Qué debes decidir antes de que empiece la obra
Antes de que se coloque la primera pieza, deja aprobados el diseño, los materiales y los límites del trabajo. Cambiar una decisión sobre la marcha puede afectar a la distribución de juntas, a los perfiles elegidos y a la cantidad de material necesaria.
Confirma la orientación de las piezas y el punto de arranque. En una pared, ese punto determina dónde caerán los cortes; en un suelo, condiciona cómo se relacionará el revestimiento con puertas, muebles y paredes.
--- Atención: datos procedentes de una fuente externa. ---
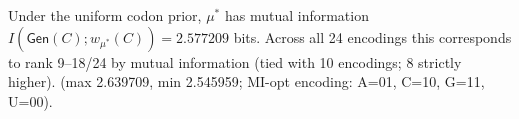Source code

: Under the uniform codon prior, $\mu^\ast$ has mutual information $I(\mathsf{Gen}(C);w_{\mu^\ast}(C))=2.577209$ bits. Across all 24 encodings this corresponds to rank 9--18/24 by mutual information (tied with 10 encodings; 8 strictly higher). (max 2.639709, min 2.545959; MI-opt encoding: A=01, C=10, G=11, U=00).

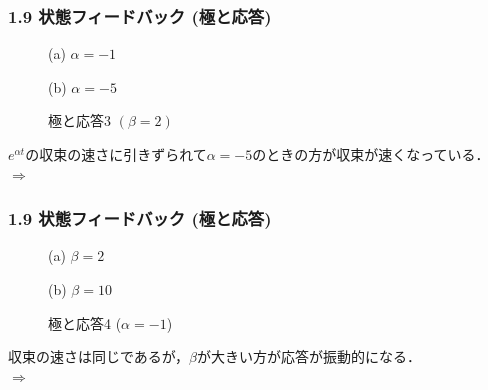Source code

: \begin{frame}[t]
\frametitle{1.9 状態フィードバック (極と応答)}
\begin{figure}[t!]
 \begin{minipage}{0.5\textwidth}
  \begin{center}
   \scalebox{.8}{}
   (a) $\alpha = -1$
  \end{center}
 \end{minipage}%
 \begin{minipage}{0.5\textwidth}
  \begin{center}
   \scalebox{.8}{}
   (b) $\alpha = -5$
  \end{center}
 \end{minipage}
 \caption{極と応答3 $(\beta = 2)$}
 \label{fig_pole56}
\end{figure}
$e^{\alpha t}$の収束の速さに引きずられて$\alpha=-5$のときの方が収束が速くなっている．
$\Longrightarrow$ 

\end{frame}


\begin{frame}[t]
\frametitle{1.9 状態フィードバック (極と応答)}
\begin{figure}[t!]
 \begin{minipage}{0.5\textwidth}
  \begin{center}
   \scalebox{.8}{}
   (a) $\beta = 2$
  \end{center}
 \end{minipage}%
 \begin{minipage}{0.5\textwidth}
  \begin{center}
   \scalebox{.8}{}
   (b) $\beta = 10$
  \end{center}
 \end{minipage}
 \caption{極と応答4 ($\alpha = -1$)}
 \label{fig_pole78}
\end{figure}
収束の速さは同じであるが，$\beta$が大きい方が応答が振動的になる．\\
$\Longrightarrow$ 
\end{frame}


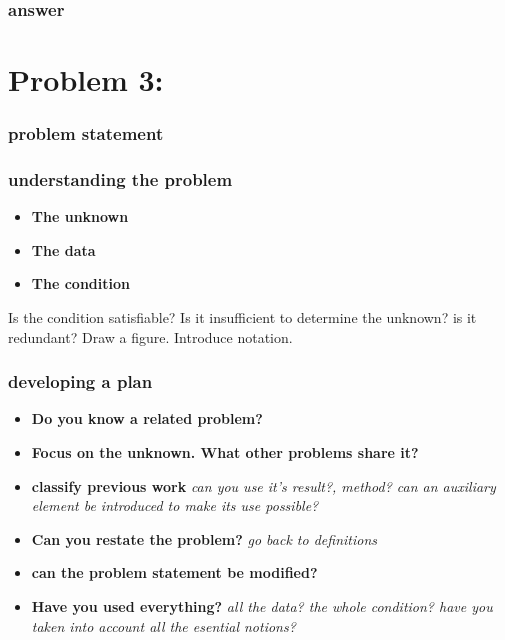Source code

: \documentclass[11pt]{article}
\begin{document}
\subsubsection*{answer}

\section*{Problem 3:}

\subsubsection*{problem statement}

\subsubsection*{understanding the problem}

\begin{itemize}
 \item \textbf{The unknown}
 \item \textbf{The data} 
 \item \textbf{The condition} 
\end{itemize}

Is the condition satisfiable? Is it insufficient to determine the unknown? is it redundant?
Draw a figure. Introduce notation.

\subsubsection*{developing a plan}

\begin{itemize}
 \item \textbf{Do you know a related problem?}
 \item \textbf{Focus on the unknown. What other problems share it?}
 \item \textbf{classify previous work} \textit{can you use it's result?, method? can an auxiliary element be introduced to make its use possible?}
 \item \textbf{Can you restate the problem?} \textit{go back to definitions}
 \item \textbf{can the problem statement be modified?}
 \item \textbf{Have you used everything?} \textit{all the data? the whole condition? have you taken into account all the esential notions?}
\end{itemize}
\end{document}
No des por hecho que el profesional interpretará el diseño como tú imaginas: pide que te lo explique sobre la estancia antes de fijarlo.
Revisa las juntas. Su color, su acabado y su continuidad cambian el aspecto del conjunto. También debes decidir si quieres perfiles visibles en las esquinas o una solución distinta. Estas elecciones afectan a los materiales que hay que prever y, por tanto, conviene cerrarlas antes de iniciar los trabajos.
Si compras tú la cerámica, comprueba que todo el material corresponda al modelo y acabado que has elegido. No abras cajas sin necesidad y conserva la documentación de compra. Es útil para verificar referencias, resolver incidencias o conseguir piezas compatibles más adelante.
Cómo evitar discusiones durante la ejecución
La mejor manera de gestionar una incidencia es no convertirla en una sorpresa. Si aparece una base en mal estado, una tubería imprevista o una pieza que no encaja como se esperaba, pide que se pare ese punto y que se te explique la alternativa antes de continuar.
Evita aprobar cambios solo de palabra. Un mensaje o una actualización del presupuesto que describa el problema, la solución propuesta y su efecto sobre el trabajo protege a ambas partes. No se trata de desconfiar, sino de mantener claro qué decisión se ha tomado y por qué.
Haz una revisión visual antes de dar por terminado el trabajo. Comprueba la alineación general, la regularidad de las juntas, el acabado de las esquinas, los sellados junto a elementos expuestos al agua y la limpieza de los restos de rejuntado. Si detectas algo que no coincide con lo pactado, comunícalo antes de que se retiren las protecciones y se cierre la intervención.
Un buen precio de alicatados no es el que omite las dificultades, sino el que deja claro cómo se afrontarán. Cuando comparas el alcance, confirmas los materiales y apruebas por escrito cualquier cambio, puedes valorar las ofertas por el trabajo que realmente recibirás y no por una cifra aislada.